▶ What is being asked: Every entry needs to be written out again exactly, with its pictures removed.

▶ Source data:

-- Opening Marker --

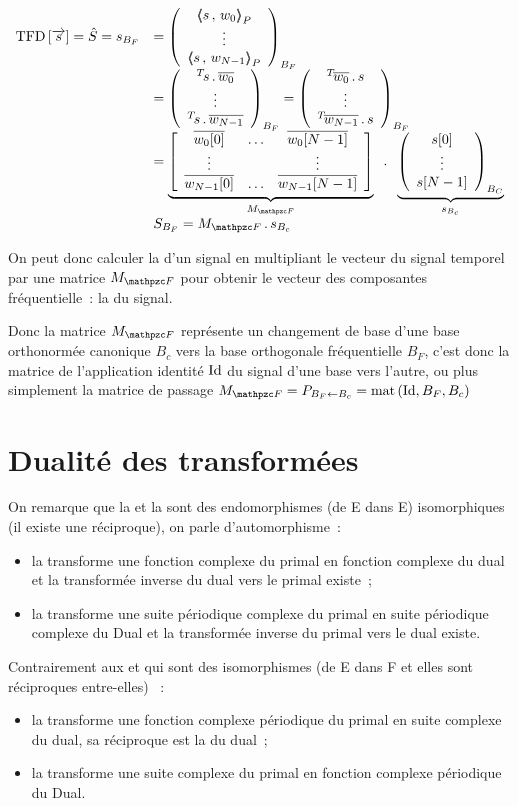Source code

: \begin{equation}
  \label{eq:tfd_matrice}
  \begin{array}{ll}
    \mTFD\b{\vec{s}} = \hat{S}=s_{B_F}&=\vvvectBase{\scaldp{s}{w_0}}{\vdots}{\scaldp{s}{w_{N-1}}}{B_F}\\
    &= \vvvectBase{\Tr{s} \, .\, \conj{w_0}}{\vdots}{\Tr{s} \, .\, \conj{w_{N-1}}}{B_F} = \vvvectBase{\Tr{\conj{w_0}} \, .\, s}{\vdots}{\Tr{\conj{w_{N-1}}} \, .\, s}{B_F}  \\
                                      &=\caCest{\b{\mmmaaatrice{\conj{w_0[0]}}{\ldots}{\conj{w_0[N-1]}}{\vdots}{}{\vdots}{\conj{w_{N-1}[0]}}{\ldots}{\conj{w_{N-1}[N-1]}}}}{M_{\F}}\;\;.\;\; \caCest{\vvvectBase{s[0]}{\vdots}{s[N-1]}{B_C}}{s_{B_c}} \\
    &S_{B_F} = M_{\F}\,.\,s_{B_c} 
  \end{array}
\end{equation}

On peut donc calculer la \TFD{} d'un signal en multipliant le vecteur du signal temporel par une matrice $M_{\F}$ pour obtenir le vecteur des composantes fréquentielle~: la \TFD{} du signal.

Donc la matrice $M_{\F}$ représente un changement de base d'une base orthonormée canonique $B_c$ vers la  base orthogonale fréquentielle $B_F$, c'est donc la matrice de l'application identité $\mathrm{Id}$ du signal d'une base vers l'autre, ou plus simplement la matrice de passage $M_{\F} = P_{B_F\leftarrow B_c} = \mat\p{\Id,B_F,B_c}$
\section{Dualité des transformées}
\label{sec:dualite}

On remarque que la \TF{} et la \TFD{} sont des endomorphismes (de E
dans E) isomorphiques (il existe une réciproque), on parle
d'automorphisme~:
\begin{itemize}
\item la \TF{} transforme une fonction complexe du primal en fonction
  complexe du dual et la transformée inverse du dual vers le primal
  existe~;
\item la \TFD{} transforme une suite périodique complexe du primal en
  suite périodique complexe du Dual et la transformée inverse du
  primal vers le dual existe.
\end{itemize}

Contrairement aux \sdf{} et \TFSD{} qui sont des isomorphismes (de E
dans F et elles sont réciproques entre-elles) ~:
\begin{itemize}
\item la \sdf{} transforme une fonction complexe périodique du primal
  en suite complexe du dual, sa réciproque est la \TFD{} du dual~;
\item la \TFSD{} transforme une suite complexe du primal en fonction
  complexe périodique du Dual.
\end{itemize}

-- Closing Marker --

▶ Answer section:
Source code

: \begin{equation}
  \label{eq:tfd_matrice}
  \begin{array}{ll}
    \mTFD\b{\vec{s}} = \hat{S}=s_{B_F}&=\vvvectBase{\scaldp{s}{w_0}}{\vdots}{\scaldp{s}{w_{N-1}}}{B_F}\\
    &= \vvvectBase{\Tr{s} \, .\, \conj{w_0}}{\vdots}{\Tr{s} \, .\, \conj{w_{N-1}}}{B_F} = \vvvectBase{\Tr{\conj{w_0}} \, .\, s}{\vdots}{\Tr{\conj{w_{N-1}}} \, .\, s}{B_F}  \\
                                      &=\caCest{\b{\mmmaaatrice{\conj{w_0[0]}}{\ldots}{\conj{w_0[N-1]}}{\vdots}{}{\vdots}{\conj{w_{N-1}[0]}}{\ldots}{\conj{w_{N-1}[N-1]}}}}{M_{\F}}\;\;.\;\; \caCest{\vvvectBase{s[0]}{\vdots}{s[N-1]}{B_C}}{s_{B_c}} \\
    &S_{B_F} = M_{\F}\,.\,s_{B_c} 
  \end{array}
\end{equation}

On peut donc calculer la \TFD{} d'un signal en multipliant le vecteur du signal temporel par une matrice $M_{\F}$ pour obtenir le vecteur des composantes fréquentielle~: la \TFD{} du signal.

Donc la matrice $M_{\F}$ représente un changement de base d'une base orthonormée canonique $B_c$ vers la  base orthogonale fréquentielle $B_F$, c'est donc la matrice de l'application identité $\mathrm{Id}$ du signal d'une base vers l'autre, ou plus simplement la matrice de passage $M_{\F} = P_{B_F\leftarrow B_c} = \mat\p{\Id,B_F,B_c}$
\section{Dualité des transformées}
\label{sec:dualite}

On remarque que la \TF{} et la \TFD{} sont des endomorphismes (de E
dans E) isomorphiques (il existe une réciproque), on parle
d'automorphisme~:
\begin{itemize}
\item la \TF{} transforme une fonction complexe du primal en fonction
  complexe du dual et la transformée inverse du dual vers le primal
  existe~;
\item la \TFD{} transforme une suite périodique complexe du primal en
  suite périodique complexe du Dual et la transformée inverse du
  primal vers le dual existe.
\end{itemize}

Contrairement aux \sdf{} et \TFSD{} qui sont des isomorphismes (de E
dans F et elles sont réciproques entre-elles) ~:
\begin{itemize}
\item la \sdf{} transforme une fonction complexe périodique du primal
  en suite complexe du dual, sa réciproque est la \TFD{} du dual~;
\item la \TFSD{} transforme une suite complexe du primal en fonction
  complexe périodique du Dual.
\end{itemize}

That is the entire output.